- Data excerpts -
---*---

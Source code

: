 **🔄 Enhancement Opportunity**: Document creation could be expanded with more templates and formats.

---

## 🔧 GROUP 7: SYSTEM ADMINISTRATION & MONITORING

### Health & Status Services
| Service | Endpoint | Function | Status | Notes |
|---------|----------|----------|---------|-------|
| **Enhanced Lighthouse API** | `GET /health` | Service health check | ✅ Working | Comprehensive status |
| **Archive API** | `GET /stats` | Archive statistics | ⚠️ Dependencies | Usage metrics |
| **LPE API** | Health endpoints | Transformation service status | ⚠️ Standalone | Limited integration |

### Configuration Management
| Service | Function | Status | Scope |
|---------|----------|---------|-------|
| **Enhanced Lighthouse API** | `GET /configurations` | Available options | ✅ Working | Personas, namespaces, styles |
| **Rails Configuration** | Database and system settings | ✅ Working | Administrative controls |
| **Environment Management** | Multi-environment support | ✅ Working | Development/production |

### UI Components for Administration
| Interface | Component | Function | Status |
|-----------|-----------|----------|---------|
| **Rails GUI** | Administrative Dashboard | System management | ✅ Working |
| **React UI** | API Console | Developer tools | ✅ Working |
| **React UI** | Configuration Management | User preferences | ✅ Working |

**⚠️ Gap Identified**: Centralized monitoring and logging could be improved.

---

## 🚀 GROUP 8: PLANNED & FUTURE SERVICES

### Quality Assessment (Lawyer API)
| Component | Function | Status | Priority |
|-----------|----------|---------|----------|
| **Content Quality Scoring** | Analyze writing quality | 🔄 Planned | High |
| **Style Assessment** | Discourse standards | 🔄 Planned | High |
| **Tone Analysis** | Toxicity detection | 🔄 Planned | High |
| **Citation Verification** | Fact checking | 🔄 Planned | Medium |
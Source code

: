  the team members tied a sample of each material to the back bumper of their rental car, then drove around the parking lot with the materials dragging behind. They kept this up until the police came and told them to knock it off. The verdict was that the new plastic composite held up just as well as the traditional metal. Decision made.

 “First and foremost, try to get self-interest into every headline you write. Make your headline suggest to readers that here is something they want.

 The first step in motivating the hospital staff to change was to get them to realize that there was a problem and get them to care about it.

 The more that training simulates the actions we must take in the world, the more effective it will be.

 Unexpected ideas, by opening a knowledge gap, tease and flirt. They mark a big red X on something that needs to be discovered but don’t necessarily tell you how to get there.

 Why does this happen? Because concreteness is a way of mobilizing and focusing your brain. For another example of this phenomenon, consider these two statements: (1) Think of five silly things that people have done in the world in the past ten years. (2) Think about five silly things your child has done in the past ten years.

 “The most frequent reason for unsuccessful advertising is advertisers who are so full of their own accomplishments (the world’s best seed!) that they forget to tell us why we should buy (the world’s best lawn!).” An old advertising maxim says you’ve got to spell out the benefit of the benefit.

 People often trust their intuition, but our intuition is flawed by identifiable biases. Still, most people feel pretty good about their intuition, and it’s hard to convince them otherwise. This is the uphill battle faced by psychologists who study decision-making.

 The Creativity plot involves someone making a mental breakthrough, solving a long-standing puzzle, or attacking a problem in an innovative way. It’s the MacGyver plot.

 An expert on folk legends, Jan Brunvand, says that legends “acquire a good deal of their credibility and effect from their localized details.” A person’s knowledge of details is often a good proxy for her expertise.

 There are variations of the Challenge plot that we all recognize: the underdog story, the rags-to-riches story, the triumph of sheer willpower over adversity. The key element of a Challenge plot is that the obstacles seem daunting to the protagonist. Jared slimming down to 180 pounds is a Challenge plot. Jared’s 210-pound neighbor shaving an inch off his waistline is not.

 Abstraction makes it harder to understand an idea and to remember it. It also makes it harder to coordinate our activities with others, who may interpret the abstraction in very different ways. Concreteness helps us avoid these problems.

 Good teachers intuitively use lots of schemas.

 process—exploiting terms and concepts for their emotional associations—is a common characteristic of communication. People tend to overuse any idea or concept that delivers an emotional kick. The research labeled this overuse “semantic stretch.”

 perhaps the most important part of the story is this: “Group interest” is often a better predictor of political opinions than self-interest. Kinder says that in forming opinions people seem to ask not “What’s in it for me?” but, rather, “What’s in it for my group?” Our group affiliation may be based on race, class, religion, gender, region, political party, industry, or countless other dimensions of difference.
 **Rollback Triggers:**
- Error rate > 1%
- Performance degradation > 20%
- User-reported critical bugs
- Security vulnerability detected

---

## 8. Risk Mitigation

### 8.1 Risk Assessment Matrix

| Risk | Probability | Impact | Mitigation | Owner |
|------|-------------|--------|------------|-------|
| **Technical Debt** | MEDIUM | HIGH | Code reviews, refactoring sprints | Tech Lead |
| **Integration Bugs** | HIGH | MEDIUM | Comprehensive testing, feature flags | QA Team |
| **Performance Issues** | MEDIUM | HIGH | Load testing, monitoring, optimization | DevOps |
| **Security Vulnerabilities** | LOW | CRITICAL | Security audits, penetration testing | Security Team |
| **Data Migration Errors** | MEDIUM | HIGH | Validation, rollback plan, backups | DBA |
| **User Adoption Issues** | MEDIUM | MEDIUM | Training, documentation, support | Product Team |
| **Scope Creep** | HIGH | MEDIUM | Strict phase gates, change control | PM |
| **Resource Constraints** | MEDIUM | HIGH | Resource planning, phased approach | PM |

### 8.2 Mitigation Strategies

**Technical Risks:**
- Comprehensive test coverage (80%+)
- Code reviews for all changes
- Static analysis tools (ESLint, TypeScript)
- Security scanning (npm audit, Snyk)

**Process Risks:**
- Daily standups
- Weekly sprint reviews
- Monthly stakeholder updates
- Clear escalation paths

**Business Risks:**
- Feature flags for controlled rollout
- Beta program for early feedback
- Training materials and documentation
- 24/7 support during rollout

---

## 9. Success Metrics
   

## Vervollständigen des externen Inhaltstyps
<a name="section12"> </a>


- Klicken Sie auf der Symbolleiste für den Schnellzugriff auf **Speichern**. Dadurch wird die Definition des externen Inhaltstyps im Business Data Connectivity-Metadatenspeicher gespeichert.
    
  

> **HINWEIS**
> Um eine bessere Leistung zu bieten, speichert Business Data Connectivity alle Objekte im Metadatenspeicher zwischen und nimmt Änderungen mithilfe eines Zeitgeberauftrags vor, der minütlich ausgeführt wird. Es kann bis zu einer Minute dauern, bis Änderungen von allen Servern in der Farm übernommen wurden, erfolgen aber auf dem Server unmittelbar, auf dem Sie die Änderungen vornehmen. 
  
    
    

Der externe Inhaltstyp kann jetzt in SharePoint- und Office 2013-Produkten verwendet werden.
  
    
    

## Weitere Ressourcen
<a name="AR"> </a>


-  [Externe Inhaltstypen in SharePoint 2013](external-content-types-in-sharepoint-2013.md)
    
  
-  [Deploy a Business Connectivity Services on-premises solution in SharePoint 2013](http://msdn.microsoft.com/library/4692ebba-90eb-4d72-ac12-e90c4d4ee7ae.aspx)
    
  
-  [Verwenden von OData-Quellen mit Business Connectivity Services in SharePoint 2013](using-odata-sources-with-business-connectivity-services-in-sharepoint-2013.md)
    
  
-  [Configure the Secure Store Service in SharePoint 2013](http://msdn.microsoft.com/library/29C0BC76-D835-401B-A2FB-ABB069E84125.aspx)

---*---

- Activity -
Please return only the lines above, starting at the line that has "Abstraction makes it" and ending at the line that has "- Weekly sprint reviews", keeping both and leaving each one unchanged.

- Exercise solution -
 Abstraction makes it harder to understand an idea and to remember it. It also makes it harder to coordinate our activities with others, who may interpret the abstraction in very different ways. Concreteness helps us avoid these problems.

 Good teachers intuitively use lots of schemas.

 process—exploiting terms and concepts for their emotional associations—is a common characteristic of communication. People tend to overuse any idea or concept that delivers an emotional kick. The research labeled this overuse “semantic stretch.”

 perhaps the most important part of the story is this: “Group interest” is often a better predictor of political opinions than self-interest. Kinder says that in forming opinions people seem to ask not “What’s in it for me?” but, rather, “What’s in it for my group?” Our group affiliation may be based on race, class, religion, gender, region, political party, industry, or countless other dimensions of difference.
 **Rollback Triggers:**
- Error rate > 1%
- Performance degradation > 20%
- User-reported critical bugs
- Security vulnerability detected

---

## 8. Risk Mitigation

### 8.1 Risk Assessment Matrix

| Risk | Probability | Impact | Mitigation | Owner |
|------|-------------|--------|------------|-------|
| **Technical Debt** | MEDIUM | HIGH | Code reviews, refactoring sprints | Tech Lead |
| **Integration Bugs** | HIGH | MEDIUM | Comprehensive testing, feature flags | QA Team |
| **Performance Issues** | MEDIUM | HIGH | Load testing, monitoring, optimization | DevOps |
| **Security Vulnerabilities** | LOW | CRITICAL | Security audits, penetration testing | Security Team |
| **Data Migration Errors** | MEDIUM | HIGH | Validation, rollback plan, backups | DBA |
| **User Adoption Issues** | MEDIUM | MEDIUM | Training, documentation, support | Product Team |
| **Scope Creep** | HIGH | MEDIUM | Strict phase gates, change control | PM |
| **Resource Constraints** | MEDIUM | HIGH | Resource planning, phased approach | PM |

### 8.2 Mitigation Strategies

**Technical Risks:**
- Comprehensive test coverage (80%+)
- Code reviews for all changes
- Static analysis tools (ESLint, TypeScript)
- Security scanning (npm audit, Snyk)

**Process Risks:**
- Daily standups
- Weekly sprint reviews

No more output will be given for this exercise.